Susan Faludi's essay "Blame It on Feminism" helped me to better understand what exactly feminism means. (For the record, I am grappling with what to do with this word...does it belong in all caps, with a capital letter "f", in plain text...in the end, as you can see, I went with italics, but I am still not certain that this is entirely satisfactory.) According to Faludi, "the point of feminism...is to win women a wider range of experience" (53). She goes on to state that feminism asks two things:
1. "that women not be forced to 'choose' between public justice and private happiness."
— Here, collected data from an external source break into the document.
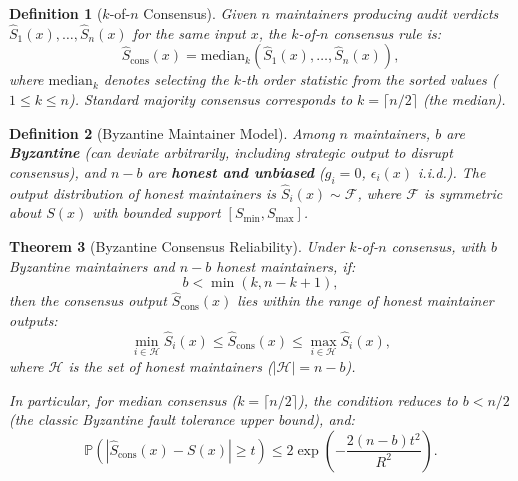 \documentclass[11pt,a4paper]{article}
\newtheorem{theorem}{Theorem}[section]
\newtheorem{definition}[theorem]{Definition}
\theoremstyle{definition}
\newcommand{\Prob}{\mathbb{P}}
\begin{document}
\begin{definition}[$k$-of-$n$ Consensus]
\label{def:k_of_n}
Given $n$ maintainers producing audit verdicts $\hat{S}_1(x), \ldots, \hat{S}_n(x)$ for the same input $x$, the $k$-of-$n$ consensus rule is:
\begin{equation}\label{eq:k_of_n_rule}
    \hat{S}_{\text{cons}}(x) = \text{median}_{k}(\hat{S}_1(x), \ldots, \hat{S}_n(x)),
\end{equation}
where $\text{median}_{k}$ denotes selecting the $k$-th order statistic from the sorted values ($1 \leq k \leq n$). Standard majority consensus corresponds to $k = \lceil n/2 \rceil$ (the median).
\end{definition}

\begin{definition}[Byzantine Maintainer Model]
\label{def:byzantine}
Among $n$ maintainers, $b$ are \textbf{Byzantine} (can deviate arbitrarily, including strategic output to disrupt consensus), and $n-b$ are \textbf{honest and unbiased} ($g_i = 0$, $\epsilon_i(x)$ i.i.d.). The output distribution of honest maintainers is $\hat{S}_i(x) \sim \mathcal{F}$, where $\mathcal{F}$ is symmetric about $S(x)$ with bounded support $[S_{\min}, S_{\max}]$.
\end{definition}

\begin{theorem}[Byzantine Consensus Reliability]
\label{thm:byzantine_consensus}
Under $k$-of-$n$ consensus, with $b$ Byzantine maintainers and $n-b$ honest maintainers, if:
\begin{equation}\label{eq:byzantine_condition}
    b < \min(k, n-k+1),
\end{equation}
then the consensus output $\hat{S}_{\text{cons}}(x)$ lies within the range of honest maintainer outputs:
\begin{equation}\label{eq:byzantine_consensus_bound}
    \min_{i \in \mathcal{H}} \hat{S}_i(x) \leq \hat{S}_{\text{cons}}(x) \leq \max_{i \in \mathcal{H}} \hat{S}_i(x),
\end{equation}
where $\mathcal{H}$ is the set of honest maintainers ($|\mathcal{H}| = n-b$).

In particular, for median consensus ($k = \lceil n/2 \rceil$), the condition reduces to $b < n/2$ (the classic Byzantine fault tolerance upper bound), and:
\begin{equation}\label{eq:median_bound}
    \Prob\left(|\hat{S}_{\text{cons}}(x) - S(x)| \geq t\right) \leq 2\exp\left(-\frac{2(n-b) t^2}{R^2}\right).
\end{equation}
\end{theorem}
\end{document}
2. "that women be free to define themselves instead of having their identity defined for them, time and again, by their culture and their men." (53)
The second point in particular resonates with me, especially in light of the literature we have read so far in this course.
In part because I am sitting here now, reading, writing and thinking about things of my own accord, I can't help but consider the treatment of the women by the men in "The Yellow Wallpaper" and, more recently, in terms of the course syllabus, in The Handmaid's Tale. Faludi's notion of women being "free to define themselves instead of having their identity defined for them...by their men" is glaringly absent in the aforementioned texts. Though male dominance (to the point of misogyny?) is much more pervasive in the culture described in The Handmaid's Tale, there is undoubtedly evidence of a similar system of inequality in "The Yellow Wallpaper." In particular, both cultures identify an inherent evil in the act of women writing. Our narrator in "The Yellow Wallpaper," upon sensing her husband's presence, guiltily confesses that "[she] must put this [diary] away, -- he hates to have me write a word" (27). Similarly, when Offred discovers the Nolite te bastardes carborundorum etching on the floor of her closet she remarks that "it was a message, and it was in writing, forbidden by that very fact, and it hadn't yet been discovered" (62). In both cultures, men deprive women of the opportunity to express themselves in writing. These women are thinking, feeling, living and breathing beings without voices. And in a concrete sense, Faludi's expectation that women should not have "their identity defined for them...by their men" is violated by the very fact that Offred has been renamed to satisfy a man's needs. With the act of renaming, our narrator's very identity is stripped away. Now, I say the renaming is an effort to satisfy a man's desires, but I suppose it could well be Serena Joy who had something to do with this act. Does that then make the renaming even worse if one woman, who happens to be in a more powerful position, aids and abets in the destruction of another woman's identity? Is a violation of women's rights all the more wicked if the perpetrator is herself a woman? It is too late for Jenny to right her wrong of standing idly by while the narrator of "The Yellow Wallpaper" deteriorated, but I am hopeful that Serena Joy eventually acknowledges that she has a responsibility to Offred to ensure that she, and all women of the world, have the freedom to participate in a "wider range of experience."